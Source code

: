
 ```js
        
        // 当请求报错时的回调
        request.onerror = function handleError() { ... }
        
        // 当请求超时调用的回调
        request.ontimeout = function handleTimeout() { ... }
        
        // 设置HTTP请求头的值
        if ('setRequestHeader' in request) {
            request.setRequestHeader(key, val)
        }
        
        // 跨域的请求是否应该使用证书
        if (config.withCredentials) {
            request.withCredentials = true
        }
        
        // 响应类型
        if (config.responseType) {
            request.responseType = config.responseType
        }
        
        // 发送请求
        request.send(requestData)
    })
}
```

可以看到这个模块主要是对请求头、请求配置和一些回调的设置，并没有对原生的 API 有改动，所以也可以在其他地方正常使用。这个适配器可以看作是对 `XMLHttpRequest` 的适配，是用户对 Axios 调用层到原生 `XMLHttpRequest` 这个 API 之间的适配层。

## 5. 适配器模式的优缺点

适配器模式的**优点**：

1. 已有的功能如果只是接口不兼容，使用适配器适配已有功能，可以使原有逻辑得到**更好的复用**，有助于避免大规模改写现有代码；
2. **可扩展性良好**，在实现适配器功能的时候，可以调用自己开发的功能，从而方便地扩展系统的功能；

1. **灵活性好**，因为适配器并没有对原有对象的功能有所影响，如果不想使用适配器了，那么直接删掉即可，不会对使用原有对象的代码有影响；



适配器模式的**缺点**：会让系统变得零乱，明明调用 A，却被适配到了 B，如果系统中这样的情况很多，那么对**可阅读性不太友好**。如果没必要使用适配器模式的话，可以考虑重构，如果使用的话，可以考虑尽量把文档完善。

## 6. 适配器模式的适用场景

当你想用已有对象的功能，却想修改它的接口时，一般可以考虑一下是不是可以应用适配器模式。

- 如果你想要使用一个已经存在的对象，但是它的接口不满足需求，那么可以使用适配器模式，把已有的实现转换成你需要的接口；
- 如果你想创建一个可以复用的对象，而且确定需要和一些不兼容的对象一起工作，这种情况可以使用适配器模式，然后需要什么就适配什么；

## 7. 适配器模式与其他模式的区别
━━━━━━━━━━━━━━━━━━━━
=== PROBLEM TO SOLVE ===
Filter the entries by the string "responseType" and copy each matching line.

=== REPLY ===
        if (config.responseType) {
            request.responseType = config.responseType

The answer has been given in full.